Architecture¶
Overview¶
Istio is a service mesh that provides traffic management, security, and observability for microservices. It supports two data plane modes: the traditional sidecar model and the newer ambient mesh model. The control plane has been consolidated into a single binary called istiod, which merges the formerly separate Pilot, Citadel, and Galley components.
See also: index, security, operations
1. Control Plane -- Istiod¶
graph TB
subgraph "Istiod (Single Binary)"
PILOT["Pilot<br/>Traffic Management & xDS"]
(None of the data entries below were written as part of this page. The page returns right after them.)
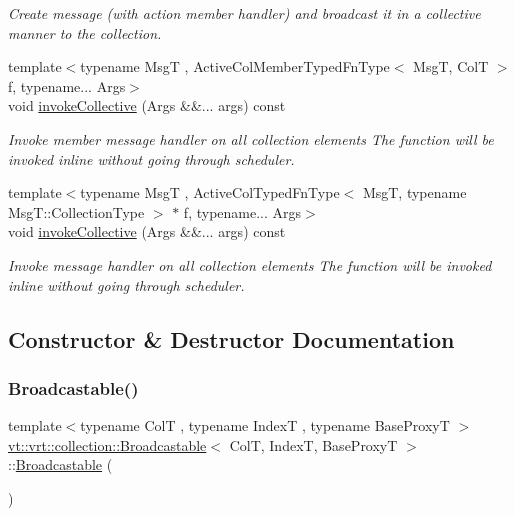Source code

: \begin{DoxyCompactItemize}
\begin{DoxyCompactList}\small\item\em Create message (with action member handler) and broadcast it in a collective manner to the collection. \end{DoxyCompactList}\item 
{\footnotesize template$<$typename MsgT , Active\+Col\+Member\+Typed\+Fn\+Type$<$ Msg\+T, Col\+T $>$ f, typename... Args$>$ }\\void \hyperlink{structvt_1_1vrt_1_1collection_1_1_broadcastable_a3acc97a928f8d184e54d696e49377008}{invoke\+Collective} (Args \&\&... args) const
\begin{DoxyCompactList}\small\item\em Invoke member message handler on all collection elements The function will be invoked inline without going through scheduler. \end{DoxyCompactList}\item 
{\footnotesize template$<$typename MsgT , Active\+Col\+Typed\+Fn\+Type$<$ Msg\+T, typename Msg\+T\+::\+Collection\+Type $>$ $\ast$ f, typename... Args$>$ }\\void \hyperlink{structvt_1_1vrt_1_1collection_1_1_broadcastable_a3acc97a928f8d184e54d696e49377008}{invoke\+Collective} (Args \&\&... args) const
\begin{DoxyCompactList}\small\item\em Invoke message handler on all collection elements The function will be invoked inline without going through scheduler. \end{DoxyCompactList}\end{DoxyCompactItemize}


\subsection{Constructor \& Destructor Documentation}
\mbox{\label{structvt_1_1vrt_1_1collection_1_1_broadcastable_afc16bdb399c4a846fd741062d995a339}} 
\subsubsection{\texorpdfstring{Broadcastable()}{Broadcastable()}\hspace{0.1cm}{\footnotesize\ttfamily [1/4]}}
{\footnotesize\ttfamily template$<$typename ColT , typename IndexT , typename Base\+ProxyT $>$ \\
\hyperlink{structvt_1_1vrt_1_1collection_1_1_broadcastable}{vt\+::vrt\+::collection\+::\+Broadcastable}$<$ ColT, IndexT, Base\+ProxyT $>$\+::\hyperlink{structvt_1_1vrt_1_1collection_1_1_broadcastable}{Broadcastable} (\begin{DoxyParamCaption}{ }\end{DoxyParamCaption})\hspace{0.3cm}{\ttfamily [default]}}

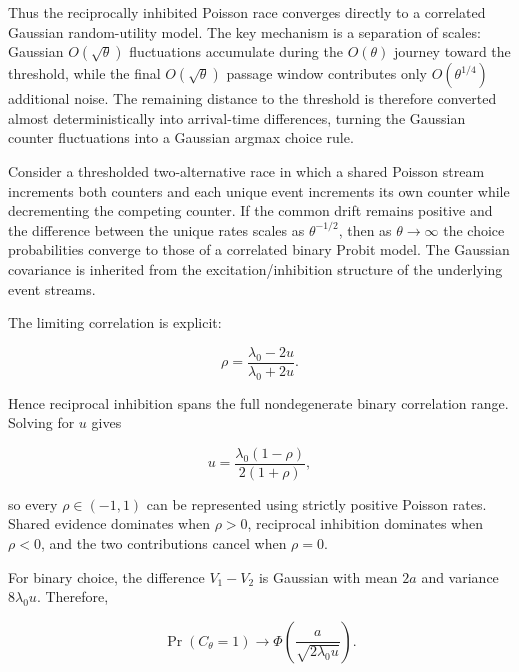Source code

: \documentclass[
  man,
  floatsintext,
  longtable,
  a4paper,
  nolmodern,
  notxfonts,
  notimes,
  colorlinks=true,linkcolor=blue,citecolor=blue,urlcolor=blue]{apa7}
\begin{document}
Thus the reciprocally inhibited Poisson race converges directly to a
correlated Gaussian random-utility model. The key mechanism is a
separation of scales: Gaussian \(O(\sqrt{\theta})\) fluctuations
accumulate during the \(O(\theta)\) journey toward the threshold, while
the final \(O(\sqrt{\theta})\) passage window contributes only
\(O(\theta^{1/4})\) additional noise. The remaining distance to the
threshold is therefore converted almost deterministically into
arrival-time differences, turning the Gaussian counter fluctuations into
a Gaussian argmax choice rule.

\begin{tcolorbox}[enhanced jigsaw, arc=.35mm, bottomrule=.15mm, bottomtitle=1mm, breakable, colback=white, colbacktitle=quarto-callout-note-color!10!white, colframe=quarto-callout-note-color-frame, coltitle=black, left=2mm, leftrule=.75mm, opacityback=0, opacitybacktitle=0.6, rightrule=.15mm, title={Result 4 (Correlated Probit Limit Under Reciprocal Inhibition)}, titlerule=0mm, toprule=.15mm, toptitle=1mm]

Consider a thresholded two-alternative race in which a shared Poisson
stream increments both counters and each unique event increments its own
counter while decrementing the competing counter. If the common drift
remains positive and the difference between the unique rates scales as
\(\theta^{-1/2}\), then as \(\theta\to\infty\) the choice probabilities
converge to those of a correlated binary Probit model. The Gaussian
covariance is inherited from the excitation/inhibition structure of the
underlying event streams.

\end{tcolorbox}

The limiting correlation is explicit:

\[
\rho
=
\frac{\lambda_0-2u}{\lambda_0+2u}.
\]

Hence reciprocal inhibition spans the full nondegenerate binary
correlation range. Solving for \(u\) gives

\[
u
=
\frac{\lambda_0(1-\rho)}
{2(1+\rho)},
\]

so every \(\rho\in(-1,1)\) can be represented using strictly positive
Poisson rates. Shared evidence dominates when \(\rho>0\), reciprocal
inhibition dominates when \(\rho<0\), and the two contributions cancel
when \(\rho=0\).

For binary choice, the difference \(V_1-V_2\) is Gaussian with mean
\(2a\) and variance \(8\lambda_0 u\). Therefore,

\[
\Pr(C_\theta=1)
\longrightarrow
\Phi
\left(
\frac{a}{\sqrt{2\lambda_0 u}}
\right).
\]
\end{document}
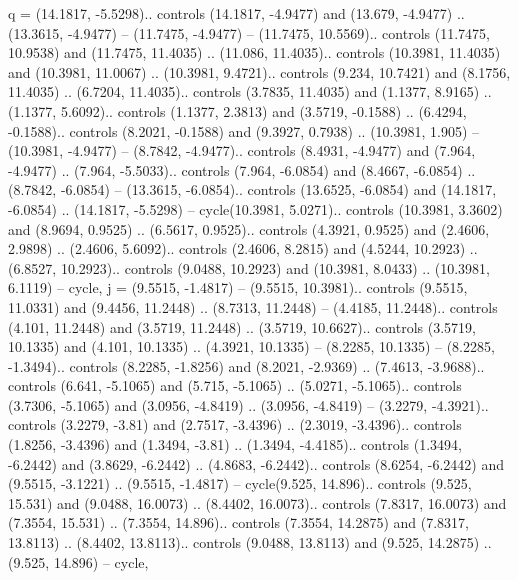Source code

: {q} = {(14.1817, -5.5298).. controls (14.1817, -4.9477) and (13.679, -4.9477) .. (13.3615, -4.9477) -- (11.7475, -4.9477) -- (11.7475, 10.5569).. controls (11.7475, 10.9538) and (11.7475, 11.4035) .. (11.086, 11.4035).. controls (10.3981, 11.4035) and (10.3981, 11.0067) .. (10.3981, 9.4721).. controls (9.234, 10.7421) and (8.1756, 11.4035) .. (6.7204, 11.4035).. controls (3.7835, 11.4035) and (1.1377, 8.9165) .. (1.1377, 5.6092).. controls (1.1377, 2.3813) and (3.5719, -0.1588) .. (6.4294, -0.1588).. controls (8.2021, -0.1588) and (9.3927, 0.7938) .. (10.3981, 1.905) -- (10.3981, -4.9477) -- (8.7842, -4.9477).. controls (8.4931, -4.9477) and (7.964, -4.9477) .. (7.964, -5.5033).. controls (7.964, -6.0854) and (8.4667, -6.0854) .. (8.7842, -6.0854) -- (13.3615, -6.0854).. controls (13.6525, -6.0854) and (14.1817, -6.0854) .. (14.1817, -5.5298) -- cycle(10.3981, 5.0271).. controls (10.3981, 3.3602) and (8.9694, 0.9525) .. (6.5617, 0.9525).. controls (4.3921, 0.9525) and (2.4606, 2.9898) .. (2.4606, 5.6092).. controls (2.4606, 8.2815) and (4.5244, 10.2923) .. (6.8527, 10.2923).. controls (9.0488, 10.2923) and (10.3981, 8.0433) .. (10.3981, 6.1119) -- cycle},
{j} = {(9.5515, -1.4817) -- (9.5515, 10.3981).. controls (9.5515, 11.0331) and (9.4456, 11.2448) .. (8.7313, 11.2448) -- (4.4185, 11.2448).. controls (4.101, 11.2448) and (3.5719, 11.2448) .. (3.5719, 10.6627).. controls (3.5719, 10.1335) and (4.101, 10.1335) .. (4.3921, 10.1335) -- (8.2285, 10.1335) -- (8.2285, -1.3494).. controls (8.2285, -1.8256) and (8.2021, -2.9369) .. (7.4613, -3.9688).. controls (6.641, -5.1065) and (5.715, -5.1065) .. (5.0271, -5.1065).. controls (3.7306, -5.1065) and (3.0956, -4.8419) .. (3.0956, -4.8419) -- (3.2279, -4.3921).. controls (3.2279, -3.81) and (2.7517, -3.4396) .. (2.3019, -3.4396).. controls (1.8256, -3.4396) and (1.3494, -3.81) .. (1.3494, -4.4185).. controls (1.3494, -6.2442) and (3.8629, -6.2442) .. (4.8683, -6.2442).. controls (8.6254, -6.2442) and (9.5515, -3.1221) .. (9.5515, -1.4817) -- cycle(9.525, 14.896).. controls (9.525, 15.531) and (9.0488, 16.0073) .. (8.4402, 16.0073).. controls (7.8317, 16.0073) and (7.3554, 15.531) .. (7.3554, 14.896).. controls (7.3554, 14.2875) and (7.8317, 13.8113) .. (8.4402, 13.8113).. controls (9.0488, 13.8113) and (9.525, 14.2875) .. (9.525, 14.896) -- cycle},

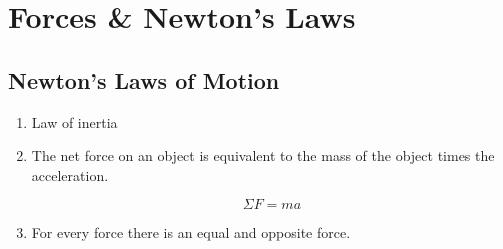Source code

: \chapter{Forces \& Newton's Laws}

\section{Newton's Laws of Motion}

\begin{enumerate}
    \item Law of inertia

    \item The net force on an object is equivalent
    to the mass of the object times the acceleration.

    $$\Sigma F = ma$$

    \item For every force there is an equal and
    opposite force.
\end{enumerate}
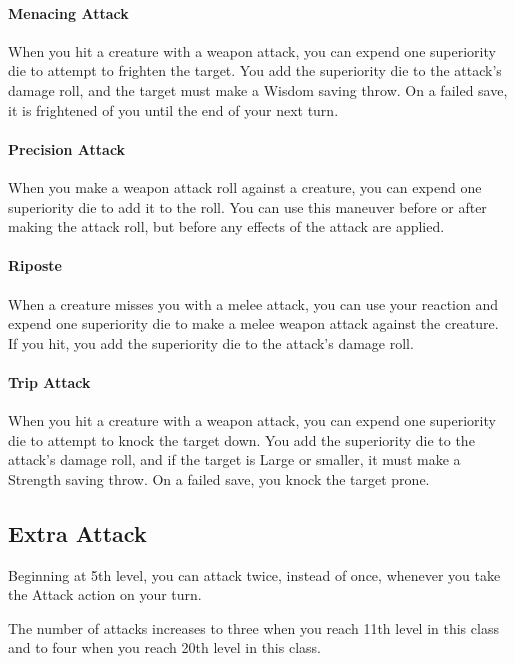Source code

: {\paragraph*{Menacing Attack}
When you hit a creature with a weapon attack, you can expend one superiority die to attempt to frighten the target. You add the superiority die to the attack's damage roll, and the target must make a Wisdom saving throw. On a failed save, it is frightened of you until the end of your next turn.
\paragraph*{Precision Attack}
When you make a weapon attack roll against a creature, you can expend one superiority die to add it to the roll. You can use this maneuver before or after making the attack roll, but before any effects of the attack are applied.
\paragraph*{Riposte}
When a creature misses you with a melee attack, you can use your reaction and expend one superiority die to make a melee weapon attack against the creature. If you hit, you add the superiority die to the attack's damage roll.
\paragraph*{Trip Attack}
When you hit a creature with a weapon attack, you can expend one superiority die to attempt to knock the target down. You add the superiority die to the attack's damage roll, and if the target is Large or smaller, it must make a Strength saving throw. On a failed save, you knock the target prone.
\subsection*{Extra Attack}
Beginning at 5th level, you can attack twice, instead of once, whenever you take the Attack action on your turn.

The number of attacks increases to three when you reach 11th level in this class and to four when you reach 20th level in this class.
}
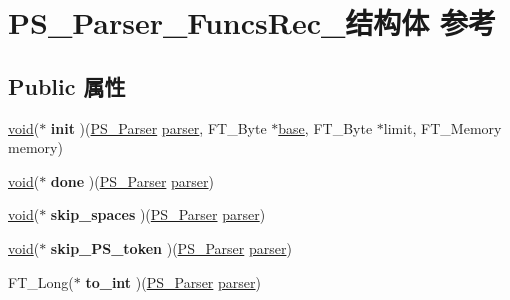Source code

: \hypertarget{struct_p_s___parser___funcs_rec__}{}\section{P\+S\+\_\+\+Parser\+\_\+\+Funcs\+Rec\+\_\+结构体 参考}
\label{struct_p_s___parser___funcs_rec__}
\subsection*{Public 属性}
\begin{DoxyCompactItemize}
\item 
\mbox{\label{struct_p_s___parser___funcs_rec___a9cf5f71c64e8661135a04cdf7d0a655b}} 
\hyperlink{interfacevoid}{void}($\ast$ {\bfseries init} )(\hyperlink{struct_p_s___parser_rec__}{P\+S\+\_\+\+Parser} \hyperlink{structparser}{parser}, F\+T\+\_\+\+Byte $\ast$\hyperlink{structbase}{base}, F\+T\+\_\+\+Byte $\ast$limit, F\+T\+\_\+\+Memory memory)
\item 
\mbox{\label{struct_p_s___parser___funcs_rec___a8773f4b44c9bf75d0f3dd694e5be9f41}} 
\hyperlink{interfacevoid}{void}($\ast$ {\bfseries done} )(\hyperlink{struct_p_s___parser_rec__}{P\+S\+\_\+\+Parser} \hyperlink{structparser}{parser})
\item 
\mbox{\label{struct_p_s___parser___funcs_rec___a2ddd4735b8e65deac4a2f0f4984de16d}} 
\hyperlink{interfacevoid}{void}($\ast$ {\bfseries skip\+\_\+spaces} )(\hyperlink{struct_p_s___parser_rec__}{P\+S\+\_\+\+Parser} \hyperlink{structparser}{parser})
\item 
\mbox{\label{struct_p_s___parser___funcs_rec___a64dfe3d1fa75f0a00c08acddacd95f5c}} 
\hyperlink{interfacevoid}{void}($\ast$ {\bfseries skip\+\_\+\+P\+S\+\_\+token} )(\hyperlink{struct_p_s___parser_rec__}{P\+S\+\_\+\+Parser} \hyperlink{structparser}{parser})
\item 
\mbox{\label{struct_p_s___parser___funcs_rec___a0b07e18c6190ffcee54c5ba5d108fed5}} 
F\+T\+\_\+\+Long($\ast$ {\bfseries to\+\_\+int} )(\hyperlink{struct_p_s___parser_rec__}{P\+S\+\_\+\+Parser} \hyperlink{structparser}{parser})

\end{DoxyCompactItemize}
CITADEL["Citadel<br/>Certificate Management"]
GALLEY["Galley<br/>Config Validation"]
end
subgraph "Configuration Input"
K8s["Kubernetes API Server"]
K8sCRDs["Istio CRDs<br/>(VirtualService, DestinationRule,<br/>AuthorizationPolicy, PeerAuthentication)"]
end
K8s -->|watches| PILOT
K8sCRDs -->|watches| PILOT
PILOT -->|xDS gRPC| SIDECARS
PILOT -->|xDS gRPC| ZTUNNEL
CITADEL -->|SPIFFE certs| SIDECARS
CITADEL -->|SPIFFE certs| ZTUNNEL
subgraph "Data Plane (Sidecar Mode)"
SIDECARS["Envoy Sidecar Proxies"]
end
subgraph "Data Plane (Ambient Mode)"
ZTUNNEL["ztunnel<br/>(Node-level DaemonSet)"]
WP["Waypoint Proxies<br/>(Per-namespace Envoy)"]
ZTUNNEL -->|HBONE tunnel| WP
end
Pilot (Traffic Management)¶
Pilot is the core traffic management component responsible for:
- Watching Kubernetes Service/Endpoint resources and Istio CRDs (VirtualService, DestinationRule, Gateway, ServiceEntry)
- Translating routing rules, load balancing policies, and failover configuration into Envoy xDS APIs (LDS, RDS, CDS, EDS, SDS)
- Streaming xDS configuration to all Envoy sidecar proxies and ztunnel node proxies via gRPC
Citadel (Certificate Authority)¶
Citadel handles identity and certificate management:
- Issues SPIFFE-format X.509 certificates to every workload in the mesh
- Identity format:
spiffe://<trust-domain>/ns/<namespace>/sa/<service-account> - Manages automatic certificate rotation (default 24-hour lifetime)
- Supports both self-signed CA and integration with external CAs (via CSR flow)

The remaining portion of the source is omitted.